The opposing coach was praising him, and the surrounding schools, for just how good the baseball is around the Twin Counties.

The statement surprised Flowers because, like the Big East Conference, baseball in Eastern North Carolina always has been top-heavy.

However, and specifically for the Big East, there will be plenty of chances for anyone to take the title this season.

“There’s a lot of teams that have pieces, but there’s nobody that has all the pieces,” said Flowers, whose team graduated 10 seniors and only has a pair this year.

In the past, Wilson Hunt, Rocky Mount High and Nash Central have dominated the conference.
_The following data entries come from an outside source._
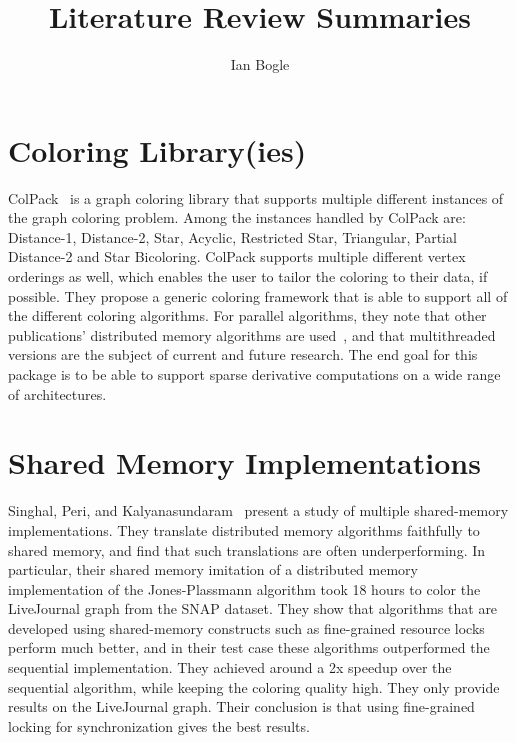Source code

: \documentclass{article}
\begin{document}
\title{Literature Review Summaries}
\author{Ian Bogle}
\maketitle

\section{Coloring Library(ies)}

ColPack~\cite{gebremedhin2013colpack} is a graph coloring library that supports multiple
different instances of the graph coloring problem. Among the instances handled by ColPack are:
Distance-1, Distance-2, Star, Acyclic, Restricted Star, Triangular, Partial Distance-2 and 
Star Bicoloring. ColPack supports multiple different vertex orderings as well, which enables 
the user to tailor the coloring to their data, if possible. They propose a generic coloring framework
that is able to support all of the different coloring algorithms. For parallel algorithms, they note
that other publications' distributed memory algorithms are 
used~\cite{bozdaug2008framework,bozdaug2010distributed}, and that multithreaded versions are
the subject of current and future research. The end goal for this package is to be able to support
sparse derivative computations on a wide range of architectures.

\section{Shared Memory Implementations}

Singhal, Peri, and Kalyanasundaram~\cite{singhal2017practical} present a study of multiple 
shared-memory implementations. They translate distributed memory algorithms faithfully to shared memory,
and find that such translations are often underperforming. In particular, their shared memory imitation
of a distributed memory implementation of the Jones-Plassmann algorithm took 18 hours to color the
LiveJournal graph from the SNAP dataset. They show that algorithms that are developed using 
shared-memory constructs such as fine-grained resource locks perform much better, and in their
test case these algorithms outperformed the sequential implementation. They achieved around a 2x speedup
over the sequential algorithm, while keeping the coloring quality high. They only provide results on 
the LiveJournal graph. Their conclusion is that using fine-grained locking for synchronization gives
the best results.
\end{document}
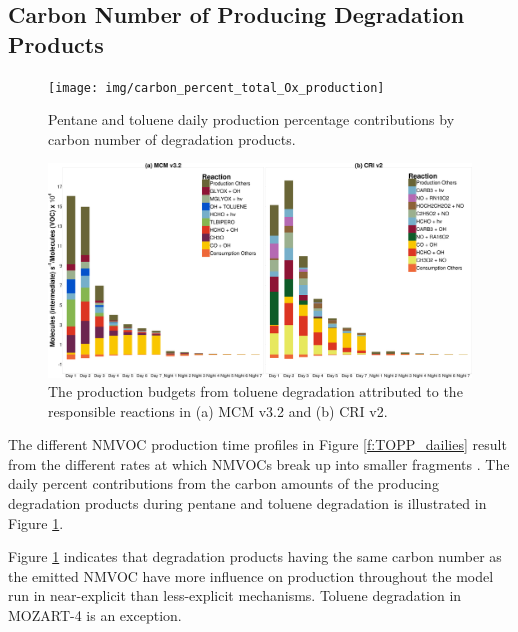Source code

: 
\subsection{Carbon Number of  Producing Degradation Products} \label{ss:c_number} %

\begin{figure}
    \begin{center}
        \texttt{[image: img/carbon\_percent\_total\_Ox\_production]}
    \end{center}
    \caption{Pentane and toluene daily  production percentage contributions by carbon number of degradation products.}
    \label{f:percent_carbon}
\end{figure}

\begin{figure}
    \begin{center}
        \includegraphics[width=\textwidth]{img/TOL_MCM_CRI_HO2x_intermediates}
        \caption{The  production budgets from toluene degradation attributed to the responsible reactions in (a) MCM v3.2 and (b) CRI v2.}
        \label{f:toluene_HO2x}
    \end{center}
\end{figure} 

The different NMVOC  production time profiles in Figure \ref{f:TOPP_dailies} result from the different rates at which NMVOCs break up into smaller fragments \citep{Butler:2011}.
The daily percent contributions from the carbon amounts of the  producing degradation products during pentane and toluene degradation is illustrated in Figure \ref{f:percent_carbon}.

Figure \ref{f:percent_carbon} indicates that degradation products having the same carbon number as the emitted NMVOC have more influence on  production throughout the model run in near-explicit than less-explicit mechanisms.
Toluene degradation in MOZART-4 is an exception.

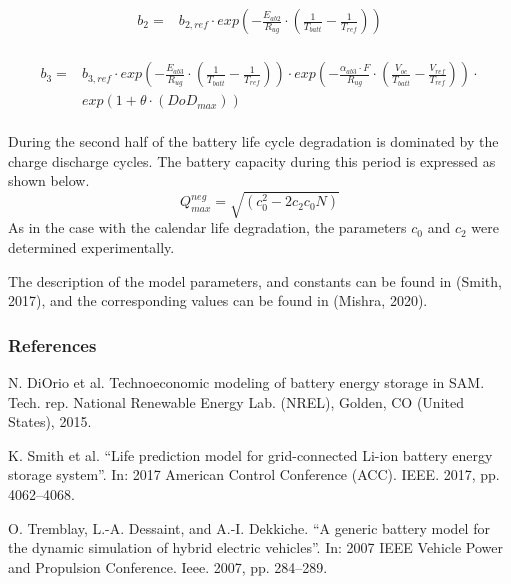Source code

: \begin{equation}
\begin{split}
    b_2 = & b_{2,ref} \cdot exp\left(-\frac{E_{ab2}}{R_{ug}} \cdot \left(\frac{1}{T_{batt}} - \frac{1}{T_{ref}}\right) \right) \\
\end{split}
\label{Equation: b2_computation}
\end{equation}

\begin{equation}
\begin{split}
    b_3 = & b_{3,ref} \cdot exp\left(-\frac{E_{ab3}}{R_{ug}} \cdot \left(\frac{1}{T_{batt}} - \frac{1}{T_{ref}}\right) \right) \cdot
exp\left(-\frac{\alpha_{ab3}\cdot F}{R_{ug}} \cdot \left(\frac{V_{oc}}{T_{batt}} - \frac{V_{ref}}{T_{ref}}\right) \right) \cdot  \\
& exp\left(1 + \theta \cdot (DoD_{max})\right) \\
\end{split}
\label{Equation: b3_computation}
\end{equation}

During the second half of the battery life cycle degradation is dominated by the charge discharge cycles. The battery capacity during this period is expressed as shown below.  
\begin{equation}
Q_{max}^{neg}=\sqrt{(c_0^2-2c_2 c_0 N)}                             
\label{Equation: qmax_computation_a}
\end{equation}
As in the case with the calendar life degradation, the parameters $c_0$ and $c_2$ were determined experimentally. 

The description of the model parameters, and constants can be found in (Smith, 2017), and the corresponding values can be found in (Mishra, 2020).

\subsubsection{References}\label{references-022-b}

N. DiOrio et al. Technoeconomic modeling of battery energy storage in SAM. Tech. rep. National Renewable Energy Lab. (NREL), Golden, CO (United States), 2015.

\noindent
K.  Smith  et  al.  “Life  prediction  model  for  grid-connected  Li-ion  battery energy  storage  system”.  In: 2017 American Control Conference (ACC). IEEE. 2017, pp. 4062–4068.

\noindent
O. Tremblay, L.-A. Dessaint, and A.-I. Dekkiche. “A generic battery model for the dynamic simulation of hybrid electric vehicles”. In: 2007 IEEE Vehicle Power and Propulsion Conference. Ieee. 2007, pp. 284–289.


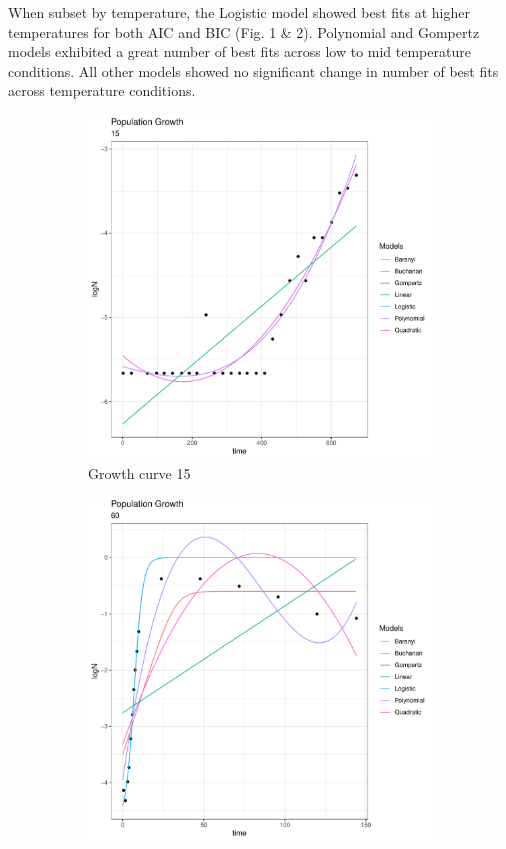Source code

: \documentclass[titlepage]{article}
\begin{document}
When subset by temperature, the Logistic model showed best fits at higher temperatures for both AIC and BIC (Fig. 1 \& 2). Polynomial and Gompertz models exhibited a great number of best fits across low to mid temperature conditions. All other models showed no significant change in number of best fits across temperature conditions.

\begin{figure}
    \centering
    \begin{subfigure}[t]{0.45\textwidth}
        \centering
        \includegraphics[width=\linewidth]{../results/plot_fits/plot_15.pdf} 
        \caption{Growth curve 15} \label{fig:timing1}
    \end{subfigure}
    \hfill
    \begin{subfigure}[t]{0.45\textwidth}
        \centering
        \includegraphics[width=\linewidth]{../results/plot_fits/plot_60.pdf} 

\end{subfigure}
\end{figure}
\end{document}

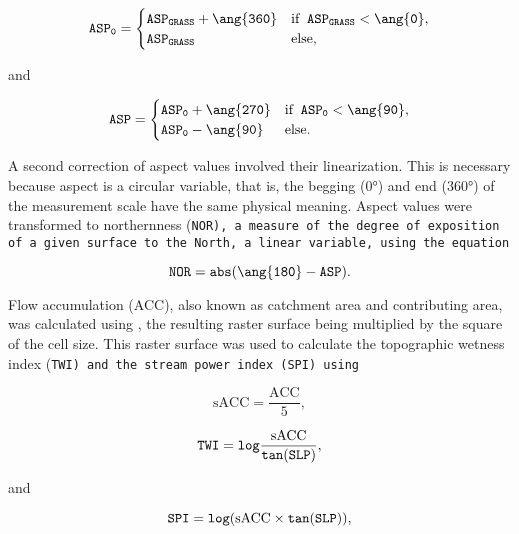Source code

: \begin{equation}
 \tt{ASP}_{0} =
 \begin{cases}
  \tt{ASP}_{GRASS} + \ang{360} & \text{if}\;\; \tt{ASP}_{GRASS} < \ang{0}, \\
  \tt{ASP}_{GRASS}             & \text{else},
 \end{cases}
\end{equation}

\noindent and

\begin{equation}
 \tt{ASP} =
 \begin{cases}
  \tt{ASP}_{0} + \ang{270} & \text{if}\;\; \tt{ASP}_{0} < \ang{90}, \\
  \tt{ASP}_{0} - \ang{90}  & \text{else}.
 \end{cases}
\end{equation}

\noindent A second correction of aspect values involved their linearization. This is necessary because aspect 
is a circular variable, that is, the begging (\ang{0}) and end (\ang{360}) of the measurement scale have the 
same physical meaning. Aspect values were transformed to northernness (\tt{NOR}), a measure of the degree 
of exposition of a given surface to the North, a linear variable, using the equation

\begin{equation}
 \tt{NOR} = abs(\ang{180} - \tt{ASP}).
\end{equation}\label{eq:NOR}  

Flow accumulation (ACC), also known as catchment area and contributing area, was calculated using 
, the resulting raster surface being multiplied by the square of the cell size. This raster 
surface was used to calculate the topographic wetness index (\tt{TWI}) and the stream power index (\tt{SPI}) 
using

\begin{equation}
 \text{sACC} = \dfrac{\text{ACC}}{5},
\end{equation}\label{eq:sACC}

\begin{equation}
 \tt{TWI} = log \dfrac{\text{sACC}}{tan(\tt{SLP})},
\end{equation}\label{eq:TWI}

\noindent and

\begin{equation}
 \tt{SPI} = log(\text{sACC} \times tan(\tt{SLP})),
\end{equation}\label{eq:SPI}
But the Warriors and the Gryphons are rebuilding, and the Bulldogs are breaking in a new coach, Tony Guzzo, who coached at Nash Central Middle School last year after decades in the college ranks.

“It (has) been top heavy in the past, but I think there’s more parity this year than there (has) been in the league,” Northern Nash coach Eddie Loesner said. “I think it’s going to make for an exciting season that’s probably going to come down to the last game.”

Because of that, all the Big East coaches are trying to make the claim that they have the toughest nonconference schedule.

Bring it up with one coach, and he might laugh off another coach’s claim to the distinction.

“My philosophy has always been to play tough teams early,” Loesner said. “We try to play at least one or two of those games on the road, just to kind of see what your team is made of.

“You can’t get a good measuring stick playing teams that you’re better than.”

As teams make adjustments to each other and the new-look Big East Conference, batters will continue to have to make adjustments.

Due to rule changes that enhance safety and require high school players to play with less explosive bats, pitching will be at even more of a premium then before. As a result, batting numbers should lag behind pitching at least in the early season.

A solid group of arms on each team should make the Big East even more of a pitcher’s league. Loesner said that the majority of the teams in the league have at least two good pitchers.

Some teams have even more.

“We have back-to-back-to-back lefties we can throw at teams, and that’s a blessing at the high school level,” Rocky Mount High coach Kent Cox said of his lefty trio of Will Edwards, Jeremy Johnson and Cody Smith. “All three can do an outstanding job for us, and we have other kids that can throw, too. The strength of our team is definitely the pitching.”

Nash Central returns Tyler King, the Big East Pitcher of the Year last season, and Northern Nash’s two young arms, Derrick Carter and Jacob Green, return with another year of experience.

“The league is going to be dominated by pitching,” Loesner said. “With the bats and the quality of arms, and the depth of pitching we have in the league, I don’t see a whole lot of high-scoring games – at least in the conference.”